Given data:
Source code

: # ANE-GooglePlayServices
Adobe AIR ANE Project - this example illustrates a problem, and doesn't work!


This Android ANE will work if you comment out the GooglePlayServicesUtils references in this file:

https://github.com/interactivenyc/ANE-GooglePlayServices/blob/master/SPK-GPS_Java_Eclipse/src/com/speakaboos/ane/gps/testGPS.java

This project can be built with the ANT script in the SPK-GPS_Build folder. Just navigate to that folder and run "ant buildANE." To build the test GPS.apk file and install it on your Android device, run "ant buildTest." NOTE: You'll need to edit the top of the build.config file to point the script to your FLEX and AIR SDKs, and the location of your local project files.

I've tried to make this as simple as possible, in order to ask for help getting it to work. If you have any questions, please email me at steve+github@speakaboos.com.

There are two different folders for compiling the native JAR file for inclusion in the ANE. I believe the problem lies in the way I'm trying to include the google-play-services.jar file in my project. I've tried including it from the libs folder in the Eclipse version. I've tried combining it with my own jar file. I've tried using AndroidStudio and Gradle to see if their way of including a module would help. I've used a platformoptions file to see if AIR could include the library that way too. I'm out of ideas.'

What you have to do: Show every line of the listing in which the string "speakaboos" can be found.

Completed task:
https://github.com/interactivenyc/ANE-GooglePlayServices/blob/master/SPK-GPS_Java_Eclipse/src/com/speakaboos/ane/gps/testGPS.java
I've tried to make this as simple as possible, in order to ask for help getting it to work. If you have any questions, please email me at steve+github@speakaboos.com.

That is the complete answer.